----- Material for this task
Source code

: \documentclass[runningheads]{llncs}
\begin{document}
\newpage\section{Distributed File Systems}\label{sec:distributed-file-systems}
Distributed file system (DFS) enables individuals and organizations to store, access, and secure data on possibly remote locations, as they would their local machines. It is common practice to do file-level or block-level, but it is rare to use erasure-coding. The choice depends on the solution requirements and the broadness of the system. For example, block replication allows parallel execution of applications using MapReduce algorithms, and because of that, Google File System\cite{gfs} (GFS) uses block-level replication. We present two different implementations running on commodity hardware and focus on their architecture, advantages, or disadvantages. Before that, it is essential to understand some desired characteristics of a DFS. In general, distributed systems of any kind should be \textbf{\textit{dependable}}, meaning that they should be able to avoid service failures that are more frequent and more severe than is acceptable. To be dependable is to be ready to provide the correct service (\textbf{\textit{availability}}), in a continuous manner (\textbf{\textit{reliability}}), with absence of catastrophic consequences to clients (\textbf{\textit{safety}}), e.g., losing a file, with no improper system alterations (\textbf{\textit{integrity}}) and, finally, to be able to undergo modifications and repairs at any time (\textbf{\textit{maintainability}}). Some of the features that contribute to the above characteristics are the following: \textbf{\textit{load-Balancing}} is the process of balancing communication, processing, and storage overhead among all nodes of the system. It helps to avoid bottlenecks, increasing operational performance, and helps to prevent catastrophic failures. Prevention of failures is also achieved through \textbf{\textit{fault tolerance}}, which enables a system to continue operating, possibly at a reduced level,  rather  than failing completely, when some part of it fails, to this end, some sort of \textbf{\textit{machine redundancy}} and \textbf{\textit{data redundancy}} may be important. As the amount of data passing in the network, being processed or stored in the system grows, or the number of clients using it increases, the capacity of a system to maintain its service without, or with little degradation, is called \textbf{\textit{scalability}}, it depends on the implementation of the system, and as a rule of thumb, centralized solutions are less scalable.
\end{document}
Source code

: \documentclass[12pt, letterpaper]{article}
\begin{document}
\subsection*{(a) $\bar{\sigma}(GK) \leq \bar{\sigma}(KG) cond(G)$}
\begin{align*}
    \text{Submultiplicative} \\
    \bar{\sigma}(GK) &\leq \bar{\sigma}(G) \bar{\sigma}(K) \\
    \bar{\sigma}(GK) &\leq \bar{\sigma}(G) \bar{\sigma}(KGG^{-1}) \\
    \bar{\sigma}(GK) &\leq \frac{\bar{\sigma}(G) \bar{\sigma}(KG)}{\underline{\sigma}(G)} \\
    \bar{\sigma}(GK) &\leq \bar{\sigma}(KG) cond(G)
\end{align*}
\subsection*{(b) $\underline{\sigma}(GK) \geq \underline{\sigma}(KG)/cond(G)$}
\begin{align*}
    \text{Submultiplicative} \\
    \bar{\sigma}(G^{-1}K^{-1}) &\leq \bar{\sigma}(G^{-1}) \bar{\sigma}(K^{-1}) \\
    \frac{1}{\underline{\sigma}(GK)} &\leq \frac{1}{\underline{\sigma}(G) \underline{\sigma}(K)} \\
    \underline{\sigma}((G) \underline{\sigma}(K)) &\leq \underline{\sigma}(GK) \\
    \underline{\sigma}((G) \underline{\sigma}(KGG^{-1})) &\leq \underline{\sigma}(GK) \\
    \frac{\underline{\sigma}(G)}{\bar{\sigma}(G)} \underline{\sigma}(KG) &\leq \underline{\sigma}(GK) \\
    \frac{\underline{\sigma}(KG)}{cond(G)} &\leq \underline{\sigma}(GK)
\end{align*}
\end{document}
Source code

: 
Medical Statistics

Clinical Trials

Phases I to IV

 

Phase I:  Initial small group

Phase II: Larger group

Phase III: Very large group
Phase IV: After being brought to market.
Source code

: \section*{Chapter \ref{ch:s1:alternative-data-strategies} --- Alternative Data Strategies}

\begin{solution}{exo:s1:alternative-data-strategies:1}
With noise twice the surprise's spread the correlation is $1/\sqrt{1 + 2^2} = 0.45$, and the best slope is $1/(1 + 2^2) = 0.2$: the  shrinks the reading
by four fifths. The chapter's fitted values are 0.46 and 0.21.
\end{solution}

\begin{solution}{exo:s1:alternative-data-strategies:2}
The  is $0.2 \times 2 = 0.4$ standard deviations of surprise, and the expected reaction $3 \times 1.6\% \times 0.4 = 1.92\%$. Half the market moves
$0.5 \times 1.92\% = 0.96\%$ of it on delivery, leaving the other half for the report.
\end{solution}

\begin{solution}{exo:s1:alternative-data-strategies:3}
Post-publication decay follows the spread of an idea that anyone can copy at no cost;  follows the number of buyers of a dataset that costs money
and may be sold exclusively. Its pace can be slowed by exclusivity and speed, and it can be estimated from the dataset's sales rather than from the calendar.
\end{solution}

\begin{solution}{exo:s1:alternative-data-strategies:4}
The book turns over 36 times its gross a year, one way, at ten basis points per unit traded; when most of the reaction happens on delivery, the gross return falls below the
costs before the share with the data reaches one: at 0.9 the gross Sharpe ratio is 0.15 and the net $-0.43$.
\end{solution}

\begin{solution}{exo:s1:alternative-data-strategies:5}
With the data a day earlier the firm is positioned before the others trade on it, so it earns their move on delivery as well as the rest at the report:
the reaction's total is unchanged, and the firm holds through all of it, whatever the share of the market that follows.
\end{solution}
----------
Aim of the task -
Where does "frac" appear in the records above? Copy every line that has it.

Expected answer -
    \bar{\sigma}(GK) &\leq \frac{\bar{\sigma}(G) \bar{\sigma}(KG)}{\underline{\sigma}(G)} \\
    \frac{1}{\underline{\sigma}(GK)} &\leq \frac{1}{\underline{\sigma}(G) \underline{\sigma}(K)} \\
    \frac{\underline{\sigma}(G)}{\bar{\sigma}(G)} \underline{\sigma}(KG) &\leq \underline{\sigma}(GK) \\
    \frac{\underline{\sigma}(KG)}{cond(G)} &\leq \underline{\sigma}(GK)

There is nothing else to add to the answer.